## Assigned task
The answer must be an exact copy of the entries that follow, with all images removed.

Dataset entries:
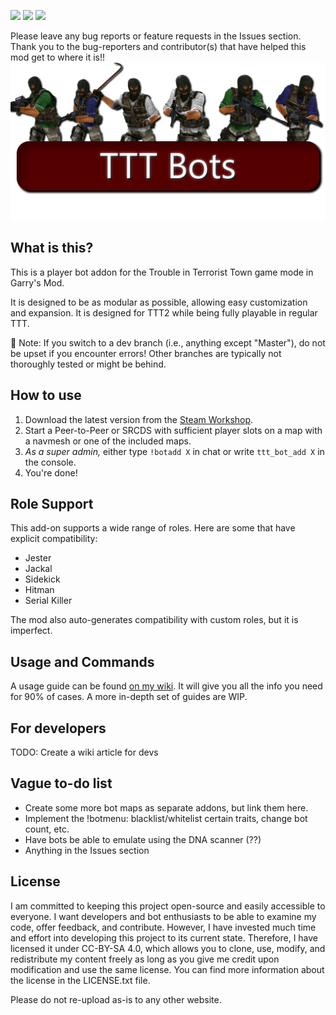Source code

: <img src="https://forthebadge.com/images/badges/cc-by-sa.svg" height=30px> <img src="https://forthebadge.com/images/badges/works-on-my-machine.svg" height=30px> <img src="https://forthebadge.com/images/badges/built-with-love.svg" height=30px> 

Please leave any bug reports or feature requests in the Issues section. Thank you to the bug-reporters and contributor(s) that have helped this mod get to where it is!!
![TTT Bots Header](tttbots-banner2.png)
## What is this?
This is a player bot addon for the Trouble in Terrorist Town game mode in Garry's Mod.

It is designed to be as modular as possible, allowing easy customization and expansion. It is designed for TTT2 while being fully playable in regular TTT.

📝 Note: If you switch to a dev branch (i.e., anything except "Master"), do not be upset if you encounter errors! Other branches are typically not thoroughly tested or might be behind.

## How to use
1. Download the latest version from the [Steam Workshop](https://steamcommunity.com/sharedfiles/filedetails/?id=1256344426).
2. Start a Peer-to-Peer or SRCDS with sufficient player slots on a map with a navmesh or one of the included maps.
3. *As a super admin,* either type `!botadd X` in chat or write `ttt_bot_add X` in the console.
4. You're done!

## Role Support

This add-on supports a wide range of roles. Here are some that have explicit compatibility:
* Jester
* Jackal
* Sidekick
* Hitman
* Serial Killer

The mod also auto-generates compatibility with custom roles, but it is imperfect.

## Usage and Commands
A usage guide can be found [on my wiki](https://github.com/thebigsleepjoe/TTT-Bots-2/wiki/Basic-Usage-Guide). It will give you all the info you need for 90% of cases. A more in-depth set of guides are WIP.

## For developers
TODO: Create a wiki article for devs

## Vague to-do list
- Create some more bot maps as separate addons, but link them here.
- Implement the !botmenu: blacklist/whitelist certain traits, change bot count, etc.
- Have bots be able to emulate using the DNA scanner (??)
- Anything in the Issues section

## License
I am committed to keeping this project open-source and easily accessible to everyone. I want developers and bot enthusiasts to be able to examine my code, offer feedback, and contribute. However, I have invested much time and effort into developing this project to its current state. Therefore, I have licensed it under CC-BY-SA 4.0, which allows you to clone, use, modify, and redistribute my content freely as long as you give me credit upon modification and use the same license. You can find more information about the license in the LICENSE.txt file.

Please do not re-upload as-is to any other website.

## Reply
Source code

: <img src="https://forthebadge.com/images/badges/cc-by-sa.svg" height=30px> <img src="https://forthebadge.com/images/badges/works-on-my-machine.svg" height=30px> <img src="https://forthebadge.com/images/badges/built-with-love.svg" height=30px> 

Please leave any bug reports or feature requests in the Issues section. Thank you to the bug-reporters and contributor(s) that have helped this mod get to where it is!!
![TTT Bots Header](tttbots-banner2.png)
## What is this?
This is a player bot addon for the Trouble in Terrorist Town game mode in Garry's Mod.

It is designed to be as modular as possible, allowing easy customization and expansion. It is designed for TTT2 while being fully playable in regular TTT.

📝 Note: If you switch to a dev branch (i.e., anything except "Master"), do not be upset if you encounter errors! Other branches are typically not thoroughly tested or might be behind.

## How to use
1. Download the latest version from the [Steam Workshop](https://steamcommunity.com/sharedfiles/filedetails/?id=1256344426).
2. Start a Peer-to-Peer or SRCDS with sufficient player slots on a map with a navmesh or one of the included maps.
3. *As a super admin,* either type `!botadd X` in chat or write `ttt_bot_add X` in the console.
4. You're done!

## Role Support

This add-on supports a wide range of roles. Here are some that have explicit compatibility:
* Jester
* Jackal
* Sidekick
* Hitman
* Serial Killer

The mod also auto-generates compatibility with custom roles, but it is imperfect.

## Usage and Commands
A usage guide can be found [on my wiki](https://github.com/thebigsleepjoe/TTT-Bots-2/wiki/Basic-Usage-Guide). It will give you all the info you need for 90% of cases. A more in-depth set of guides are WIP.

## For developers
TODO: Create a wiki article for devs

## Vague to-do list
- Create some more bot maps as separate addons, but link them here.
- Implement the !botmenu: blacklist/whitelist certain traits, change bot count, etc.
- Have bots be able to emulate using the DNA scanner (??)
- Anything in the Issues section

## License
I am committed to keeping this project open-source and easily accessible to everyone. I want developers and bot enthusiasts to be able to examine my code, offer feedback, and contribute. However, I have invested much time and effort into developing this project to its current state. Therefore, I have licensed it under CC-BY-SA 4.0, which allows you to clone, use, modify, and redistribute my content freely as long as you give me credit upon modification and use the same license. You can find more information about the license in the LICENSE.txt file.

Please do not re-upload as-is to any other website.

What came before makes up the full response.